**What is expected**: I need the records below restated word for word, without their pictures.

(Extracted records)
⟨
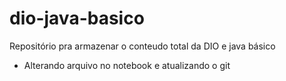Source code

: # dio-java-basico
Repositório pra armazenar o conteudo total da DIO e java básico
 - Alterando arquivo no notebook e atualizando o git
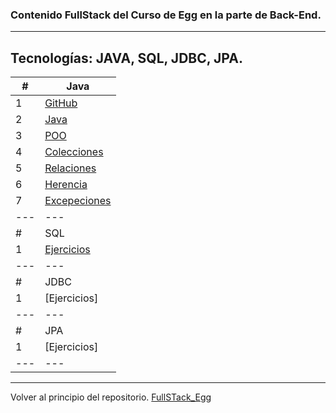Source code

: ### Contenido FullStack del Curso de Egg en la parte de Back-End.
---
## Tecnologías: JAVA, SQL, JDBC, JPA.

|  #  | Java |
| --- | --- |
|  1  | [GitHub](https://github.com/megagringa/FullStack_Egg_Curso/tree/main/Back-End/Java/GitHub)| 
|  2  | [Java](https://github.com/megagringa/FullStack_Egg_Curso/tree/main/Back-End/Java/Introduccion_a_Java)|
|  3  | [POO](https://github.com/megagringa/FullStack_Egg_Curso/tree/main/Back-End/Java/POO)|
|  4  | [Colecciones](https://github.com/megagringa/FullStack_Egg_Curso/tree/main/Back-End/Java/Colecciones)|
|  5  | [Relaciones](https://github.com/megagringa/FullStack_Egg_Curso/tree/main/Back-End/Java/Relaciones)
|  6  | [Herencia](https://github.com/megagringa/FullStack_Egg_Curso/tree/main/Back-End/Java/Herencia)
| 7   | [Excepeciones](https://github.com/megagringa/FullStack_Egg_Curso/tree/main/Back-End/Java/Excepciones) |
| --- | --- |
|  #  | SQL |
|  1  | [Ejercicios](https://github.com/megagringa/FullStack_Egg_Curso/tree/main/Back-End/SQL)|
| --- | --- |
|  #  | JDBC |
|  1  | [Ejercicios] |
| --- | --- |
|  #  | JPA |
|  1  | [Ejercicios] |
| --- | --- |

---
Volver al principio del repositorio. [FullSTack_Egg](https://github.com/megagringa/FullStack_Egg_Curso)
⟩
**Answer**:
Source code

: # dio-java-basico
Repositório pra armazenar o conteudo total da DIO e java básico
 - Alterando arquivo no notebook e atualizando o git
Source code

: ### Contenido FullStack del Curso de Egg en la parte de Back-End.
---
## Tecnologías: JAVA, SQL, JDBC, JPA.

|  #  | Java |
| --- | --- |
|  1  | [GitHub](https://github.com/megagringa/FullStack_Egg_Curso/tree/main/Back-End/Java/GitHub)| 
|  2  | [Java](https://github.com/megagringa/FullStack_Egg_Curso/tree/main/Back-End/Java/Introduccion_a_Java)|
|  3  | [POO](https://github.com/megagringa/FullStack_Egg_Curso/tree/main/Back-End/Java/POO)|
|  4  | [Colecciones](https://github.com/megagringa/FullStack_Egg_Curso/tree/main/Back-End/Java/Colecciones)|
|  5  | [Relaciones](https://github.com/megagringa/FullStack_Egg_Curso/tree/main/Back-End/Java/Relaciones)
|  6  | [Herencia](https://github.com/megagringa/FullStack_Egg_Curso/tree/main/Back-End/Java/Herencia)
| 7   | [Excepeciones](https://github.com/megagringa/FullStack_Egg_Curso/tree/main/Back-End/Java/Excepciones) |
| --- | --- |
|  #  | SQL |
|  1  | [Ejercicios](https://github.com/megagringa/FullStack_Egg_Curso/tree/main/Back-End/SQL)|
| --- | --- |
|  #  | JDBC |
|  1  | [Ejercicios] |
| --- | --- |
|  #  | JPA |
|  1  | [Ejercicios] |
| --- | --- |

---
Volver al principio del repositorio. [FullSTack_Egg](https://github.com/megagringa/FullStack_Egg_Curso)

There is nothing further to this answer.